The Privacy Boost SDK provides an integrated interface that abstracts all interactions between the onchain Shielded Pool contract and the offchain TEE infrastructure (TEE prover, TEE indexer) at the application layer. Through this, wallet and application developers can naturally integrate Privacy Boost functionality while maintaining the existing EOA-based key system, and users do not need to manage privacy-specific keys or a new wallet stack. The key functions provided by the SDK are as follows.
  • Deterministic Key Derivation Using a signature generated from the user’s EOA key as deterministic entropy, it automatically derives:
    • Viewing Key
    • Nullifier Key
    This process is separated from the existing key management system, and users do not need to manage additional mnemonics or new seeds.
  • Input Aggregation and TEE Request Handling It collects user inputs (Merkle proofs, value, nullifier key, etc.) and securely sends them to the TEE prover. The SDK encapsulates TEE attestation verification, error handling, response parsing, authentication, and similar processes, allowing applications to request proof generation with simple function calls.
  • Balance and State Query API It provides a high-level API to query user state (owned UTXOs, balances, transaction history, nullification status, etc.) maintained by the TEE indexer. Developers therefore do not need to implement complex logic such as event scanning or ECDH decryption.
  • Zero-trust API The SDK enforces a zero-trust communication model by requiring remote attestation verification while interacting with backend TEE services.
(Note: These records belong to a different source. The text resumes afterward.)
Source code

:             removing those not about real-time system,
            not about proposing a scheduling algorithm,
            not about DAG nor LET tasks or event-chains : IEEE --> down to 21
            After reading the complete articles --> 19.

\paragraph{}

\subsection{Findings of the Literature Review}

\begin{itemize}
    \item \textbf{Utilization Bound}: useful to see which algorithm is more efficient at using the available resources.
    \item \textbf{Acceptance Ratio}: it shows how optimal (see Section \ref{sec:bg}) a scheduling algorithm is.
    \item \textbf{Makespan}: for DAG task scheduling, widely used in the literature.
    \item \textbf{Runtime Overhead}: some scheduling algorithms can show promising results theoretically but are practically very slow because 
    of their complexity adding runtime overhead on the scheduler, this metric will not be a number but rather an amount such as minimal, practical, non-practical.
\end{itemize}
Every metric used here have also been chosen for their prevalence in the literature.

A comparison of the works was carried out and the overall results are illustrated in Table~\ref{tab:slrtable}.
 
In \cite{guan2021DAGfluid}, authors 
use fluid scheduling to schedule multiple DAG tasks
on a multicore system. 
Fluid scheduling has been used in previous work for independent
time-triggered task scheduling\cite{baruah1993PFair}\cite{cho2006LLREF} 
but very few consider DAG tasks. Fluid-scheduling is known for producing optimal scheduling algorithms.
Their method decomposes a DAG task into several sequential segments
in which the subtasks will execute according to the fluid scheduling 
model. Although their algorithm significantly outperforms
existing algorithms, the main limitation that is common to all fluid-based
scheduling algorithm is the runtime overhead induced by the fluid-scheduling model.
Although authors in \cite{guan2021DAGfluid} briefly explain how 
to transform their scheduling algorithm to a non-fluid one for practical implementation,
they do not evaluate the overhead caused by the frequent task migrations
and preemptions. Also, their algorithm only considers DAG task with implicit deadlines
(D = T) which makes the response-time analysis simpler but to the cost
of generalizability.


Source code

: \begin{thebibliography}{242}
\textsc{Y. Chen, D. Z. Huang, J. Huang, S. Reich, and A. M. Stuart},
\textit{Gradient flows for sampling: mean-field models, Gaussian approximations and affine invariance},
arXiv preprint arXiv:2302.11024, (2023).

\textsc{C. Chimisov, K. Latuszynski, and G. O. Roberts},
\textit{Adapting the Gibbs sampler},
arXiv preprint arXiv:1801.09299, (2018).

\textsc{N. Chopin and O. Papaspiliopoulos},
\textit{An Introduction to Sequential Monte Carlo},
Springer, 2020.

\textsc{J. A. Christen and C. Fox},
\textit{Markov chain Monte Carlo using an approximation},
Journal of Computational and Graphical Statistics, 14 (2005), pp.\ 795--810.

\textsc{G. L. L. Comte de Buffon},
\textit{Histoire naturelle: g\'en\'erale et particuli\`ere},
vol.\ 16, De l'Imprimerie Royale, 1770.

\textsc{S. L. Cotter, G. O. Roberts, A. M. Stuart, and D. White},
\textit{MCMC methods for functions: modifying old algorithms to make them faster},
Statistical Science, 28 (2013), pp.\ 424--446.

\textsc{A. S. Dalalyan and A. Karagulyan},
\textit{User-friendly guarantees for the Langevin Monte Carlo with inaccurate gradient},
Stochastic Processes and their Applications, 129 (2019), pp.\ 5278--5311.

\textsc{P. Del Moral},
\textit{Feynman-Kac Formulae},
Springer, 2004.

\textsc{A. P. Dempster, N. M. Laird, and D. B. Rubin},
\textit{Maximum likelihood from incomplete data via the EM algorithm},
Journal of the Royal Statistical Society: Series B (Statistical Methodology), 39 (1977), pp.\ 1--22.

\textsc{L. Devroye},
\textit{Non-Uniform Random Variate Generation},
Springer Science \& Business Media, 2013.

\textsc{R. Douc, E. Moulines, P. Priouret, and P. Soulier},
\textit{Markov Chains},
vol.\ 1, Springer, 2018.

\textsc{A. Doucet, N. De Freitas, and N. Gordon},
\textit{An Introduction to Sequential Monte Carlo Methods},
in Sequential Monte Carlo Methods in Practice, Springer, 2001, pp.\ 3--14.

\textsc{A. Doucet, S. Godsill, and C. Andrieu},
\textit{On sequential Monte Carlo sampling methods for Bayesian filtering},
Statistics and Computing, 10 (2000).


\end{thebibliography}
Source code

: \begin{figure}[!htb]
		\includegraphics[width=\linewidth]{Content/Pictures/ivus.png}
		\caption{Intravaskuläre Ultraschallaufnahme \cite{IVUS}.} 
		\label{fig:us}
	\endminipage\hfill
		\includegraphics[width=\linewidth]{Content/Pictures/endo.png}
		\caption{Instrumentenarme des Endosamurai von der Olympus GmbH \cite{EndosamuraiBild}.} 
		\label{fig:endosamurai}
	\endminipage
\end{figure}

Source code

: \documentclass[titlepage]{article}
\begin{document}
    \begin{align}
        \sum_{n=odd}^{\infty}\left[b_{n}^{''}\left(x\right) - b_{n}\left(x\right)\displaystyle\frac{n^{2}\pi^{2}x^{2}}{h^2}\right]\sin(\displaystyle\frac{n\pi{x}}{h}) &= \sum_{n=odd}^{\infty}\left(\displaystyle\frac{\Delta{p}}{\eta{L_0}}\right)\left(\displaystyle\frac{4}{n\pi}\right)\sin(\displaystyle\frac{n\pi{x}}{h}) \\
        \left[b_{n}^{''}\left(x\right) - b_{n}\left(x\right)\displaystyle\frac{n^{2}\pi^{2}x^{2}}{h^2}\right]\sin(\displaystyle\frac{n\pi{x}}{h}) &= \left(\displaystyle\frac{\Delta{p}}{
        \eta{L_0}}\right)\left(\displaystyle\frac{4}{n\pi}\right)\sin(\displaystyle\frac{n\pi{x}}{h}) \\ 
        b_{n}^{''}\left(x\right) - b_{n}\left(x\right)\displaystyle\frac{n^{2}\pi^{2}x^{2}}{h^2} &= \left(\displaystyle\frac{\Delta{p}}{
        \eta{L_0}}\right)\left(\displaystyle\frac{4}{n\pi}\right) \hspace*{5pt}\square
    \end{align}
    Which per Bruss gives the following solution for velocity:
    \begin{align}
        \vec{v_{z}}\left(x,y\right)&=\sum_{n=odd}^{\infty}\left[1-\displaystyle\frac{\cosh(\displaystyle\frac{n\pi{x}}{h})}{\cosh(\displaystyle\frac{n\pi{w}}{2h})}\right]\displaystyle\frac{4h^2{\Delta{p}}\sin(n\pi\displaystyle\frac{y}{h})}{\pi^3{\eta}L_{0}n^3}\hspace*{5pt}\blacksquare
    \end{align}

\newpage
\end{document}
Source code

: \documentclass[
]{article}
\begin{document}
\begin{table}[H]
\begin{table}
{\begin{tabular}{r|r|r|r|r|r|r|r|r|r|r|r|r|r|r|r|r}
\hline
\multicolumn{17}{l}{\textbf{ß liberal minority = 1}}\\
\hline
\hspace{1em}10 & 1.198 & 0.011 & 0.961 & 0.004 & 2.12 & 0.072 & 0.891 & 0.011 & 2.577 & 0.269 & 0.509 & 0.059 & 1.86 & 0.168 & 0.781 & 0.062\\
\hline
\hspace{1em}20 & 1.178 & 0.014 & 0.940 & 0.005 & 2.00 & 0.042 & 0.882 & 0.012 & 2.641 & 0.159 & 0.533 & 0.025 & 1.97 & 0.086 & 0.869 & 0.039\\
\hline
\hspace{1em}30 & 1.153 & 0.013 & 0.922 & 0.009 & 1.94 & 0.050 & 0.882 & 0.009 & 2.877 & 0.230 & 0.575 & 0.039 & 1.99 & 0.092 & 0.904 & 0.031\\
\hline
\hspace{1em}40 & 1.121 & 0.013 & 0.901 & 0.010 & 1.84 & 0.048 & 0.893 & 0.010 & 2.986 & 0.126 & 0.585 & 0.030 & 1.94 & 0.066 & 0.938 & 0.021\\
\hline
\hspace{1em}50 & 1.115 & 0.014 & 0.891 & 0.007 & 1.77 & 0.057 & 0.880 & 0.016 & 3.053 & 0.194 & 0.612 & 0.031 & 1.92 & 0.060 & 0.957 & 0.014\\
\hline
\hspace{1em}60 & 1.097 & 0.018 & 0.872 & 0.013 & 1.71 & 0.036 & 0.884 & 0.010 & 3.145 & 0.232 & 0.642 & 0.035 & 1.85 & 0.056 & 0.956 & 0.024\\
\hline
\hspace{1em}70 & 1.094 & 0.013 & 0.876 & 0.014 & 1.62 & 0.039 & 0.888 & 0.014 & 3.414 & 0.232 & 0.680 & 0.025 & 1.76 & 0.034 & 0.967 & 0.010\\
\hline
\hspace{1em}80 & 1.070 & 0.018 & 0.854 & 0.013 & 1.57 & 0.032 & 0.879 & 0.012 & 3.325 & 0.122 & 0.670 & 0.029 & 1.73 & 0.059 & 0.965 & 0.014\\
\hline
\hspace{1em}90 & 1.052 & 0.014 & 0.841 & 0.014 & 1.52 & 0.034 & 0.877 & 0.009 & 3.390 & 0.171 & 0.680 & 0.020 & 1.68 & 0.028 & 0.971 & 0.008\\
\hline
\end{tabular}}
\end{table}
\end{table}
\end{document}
This guarantees that requests are served only by the intended TEE instance running the correct code, eliminating the need to trust offchain infrastructure operators or intermediaries. By handling attestation verification transparently within the SDK, Privacy Boost enables applications to safely transmit sensitive user data without exposing it to untrusted environments, while allowing developers to rely on hardware-backed guarantees without introducing operational complexity.
The SDK is designed with the goal of offloading all complex operations—ZK proof generation, nullifier management, encryption/decryption of UTXOs—to the offchain side while exposing only a simple API surface to clients. This enables any wallet or application to integrate Privacy Boost’s privacy functionality with minimal modifications.

TEE Indexer

The TEE indexer identifies information such as the sender, recipient, and transfer amount for all transactions occurring within Privacy Boost, and maintains the user’s balance state and transaction history offchain. This serves 2 purposes:
  1. To achieve instant UX by eliminating the need for users to scan all blockchain events each time.
  2. To securely store detailed transaction data (e.g. sender, recipient, token, amount) generated by the prover for regulatory audits and selective disclosure.

TEE Prover

The TEE prover generates a Groth16 proof based on the input provided by the user. The prover performs the following:
  • Verification of user signatures
  • Full ZK proof generation, including Merkle proof verification, balance checks, nullifier calculation, etc.
  • Delivery of transaction data to the indexer
  • Onchain transaction submission on behalf of the user
Thanks to this structure, user devices can enjoy instantaneous transaction experiences without performing any ZK computation.